Excerpts from a dataset
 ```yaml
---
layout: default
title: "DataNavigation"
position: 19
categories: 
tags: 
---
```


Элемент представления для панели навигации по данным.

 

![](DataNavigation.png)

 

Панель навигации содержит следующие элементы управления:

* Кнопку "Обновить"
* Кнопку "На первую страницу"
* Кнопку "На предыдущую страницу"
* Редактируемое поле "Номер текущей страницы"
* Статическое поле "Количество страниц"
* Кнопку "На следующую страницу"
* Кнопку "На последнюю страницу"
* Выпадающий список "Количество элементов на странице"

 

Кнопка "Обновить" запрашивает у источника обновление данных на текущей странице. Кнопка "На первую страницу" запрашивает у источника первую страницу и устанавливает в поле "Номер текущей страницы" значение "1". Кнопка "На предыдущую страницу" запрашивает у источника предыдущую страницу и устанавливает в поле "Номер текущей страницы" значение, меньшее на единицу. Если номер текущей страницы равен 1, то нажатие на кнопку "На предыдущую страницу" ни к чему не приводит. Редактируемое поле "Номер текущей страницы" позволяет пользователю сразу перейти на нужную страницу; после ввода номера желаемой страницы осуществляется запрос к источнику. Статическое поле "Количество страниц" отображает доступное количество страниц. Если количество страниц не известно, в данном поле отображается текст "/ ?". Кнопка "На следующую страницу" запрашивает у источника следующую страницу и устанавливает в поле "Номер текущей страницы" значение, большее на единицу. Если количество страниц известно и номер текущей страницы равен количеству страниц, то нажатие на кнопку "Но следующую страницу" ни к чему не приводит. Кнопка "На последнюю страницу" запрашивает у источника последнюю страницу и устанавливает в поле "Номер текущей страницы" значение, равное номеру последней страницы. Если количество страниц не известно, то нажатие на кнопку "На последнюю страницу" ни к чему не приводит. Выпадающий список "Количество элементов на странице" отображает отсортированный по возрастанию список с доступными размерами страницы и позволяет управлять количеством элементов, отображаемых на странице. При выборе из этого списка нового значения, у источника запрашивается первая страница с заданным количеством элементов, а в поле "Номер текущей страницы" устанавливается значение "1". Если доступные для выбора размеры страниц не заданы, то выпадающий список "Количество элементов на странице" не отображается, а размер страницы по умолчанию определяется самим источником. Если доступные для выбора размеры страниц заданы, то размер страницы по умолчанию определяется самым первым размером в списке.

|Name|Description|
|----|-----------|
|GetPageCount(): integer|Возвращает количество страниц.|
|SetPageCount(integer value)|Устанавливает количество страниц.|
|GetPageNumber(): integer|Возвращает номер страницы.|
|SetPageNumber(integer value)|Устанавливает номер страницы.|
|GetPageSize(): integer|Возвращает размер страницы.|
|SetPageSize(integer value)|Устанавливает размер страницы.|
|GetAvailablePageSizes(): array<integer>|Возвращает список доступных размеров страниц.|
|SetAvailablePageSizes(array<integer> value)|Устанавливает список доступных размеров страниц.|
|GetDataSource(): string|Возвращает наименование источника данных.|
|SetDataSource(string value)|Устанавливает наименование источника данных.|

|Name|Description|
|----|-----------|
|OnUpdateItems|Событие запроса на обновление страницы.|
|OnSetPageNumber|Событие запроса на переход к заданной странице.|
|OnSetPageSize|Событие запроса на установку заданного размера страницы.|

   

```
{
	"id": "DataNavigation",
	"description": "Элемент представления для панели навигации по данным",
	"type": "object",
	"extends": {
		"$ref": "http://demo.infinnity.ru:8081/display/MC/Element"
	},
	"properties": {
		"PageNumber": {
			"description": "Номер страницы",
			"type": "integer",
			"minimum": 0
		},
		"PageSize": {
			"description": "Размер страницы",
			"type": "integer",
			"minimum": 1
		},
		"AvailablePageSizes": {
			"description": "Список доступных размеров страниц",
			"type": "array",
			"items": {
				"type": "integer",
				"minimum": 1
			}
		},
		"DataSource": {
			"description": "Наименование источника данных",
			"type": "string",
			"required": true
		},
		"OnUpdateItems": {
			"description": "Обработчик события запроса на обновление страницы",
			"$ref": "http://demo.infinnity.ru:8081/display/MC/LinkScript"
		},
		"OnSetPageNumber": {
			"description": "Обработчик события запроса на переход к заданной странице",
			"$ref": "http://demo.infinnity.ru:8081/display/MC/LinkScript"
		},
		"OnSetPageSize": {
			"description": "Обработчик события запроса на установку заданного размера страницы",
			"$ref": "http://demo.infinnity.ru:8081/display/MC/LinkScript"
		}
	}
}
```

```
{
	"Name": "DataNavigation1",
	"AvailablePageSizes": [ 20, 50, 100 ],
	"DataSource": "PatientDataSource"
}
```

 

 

...

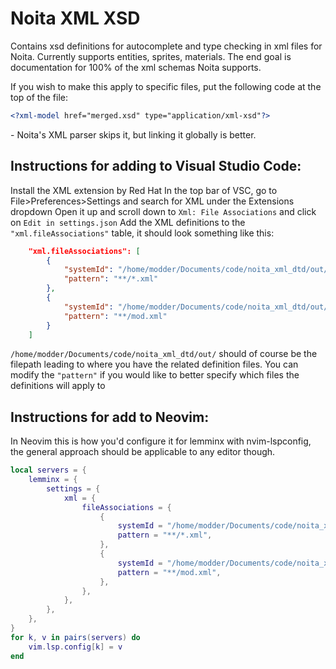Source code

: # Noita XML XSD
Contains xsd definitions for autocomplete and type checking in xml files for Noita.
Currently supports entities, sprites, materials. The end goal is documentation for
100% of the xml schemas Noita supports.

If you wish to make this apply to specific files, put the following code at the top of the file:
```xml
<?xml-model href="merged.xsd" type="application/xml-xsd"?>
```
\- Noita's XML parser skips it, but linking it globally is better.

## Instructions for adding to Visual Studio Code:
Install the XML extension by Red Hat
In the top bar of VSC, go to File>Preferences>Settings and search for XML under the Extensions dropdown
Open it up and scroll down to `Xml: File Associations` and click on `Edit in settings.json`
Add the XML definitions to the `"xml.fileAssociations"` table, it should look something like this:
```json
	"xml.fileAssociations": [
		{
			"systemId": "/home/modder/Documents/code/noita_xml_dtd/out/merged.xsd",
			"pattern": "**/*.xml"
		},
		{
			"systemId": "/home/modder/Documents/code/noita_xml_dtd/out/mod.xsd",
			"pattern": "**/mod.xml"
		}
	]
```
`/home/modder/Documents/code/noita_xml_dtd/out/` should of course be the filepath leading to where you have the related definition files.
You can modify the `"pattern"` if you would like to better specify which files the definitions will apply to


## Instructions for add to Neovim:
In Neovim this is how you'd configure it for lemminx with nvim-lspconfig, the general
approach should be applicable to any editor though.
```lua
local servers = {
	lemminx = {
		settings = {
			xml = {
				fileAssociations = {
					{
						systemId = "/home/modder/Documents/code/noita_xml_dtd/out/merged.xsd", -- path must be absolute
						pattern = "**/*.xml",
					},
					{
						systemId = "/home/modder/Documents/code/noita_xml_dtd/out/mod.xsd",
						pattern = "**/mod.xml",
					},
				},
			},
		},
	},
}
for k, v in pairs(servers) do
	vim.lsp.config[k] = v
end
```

WHAT IS REQUIRED
Identify every line above that includes the word "type", and show those lines.

RESPONSE FOR THIS EXERCISE
	"type": "object",
			"type": "integer",
			"type": "integer",
			"type": "array",
				"type": "integer",
			"type": "string",
Contains xsd definitions for autocomplete and type checking in xml files for Noita.
<?xml-model href="merged.xsd" type="application/xml-xsd"?>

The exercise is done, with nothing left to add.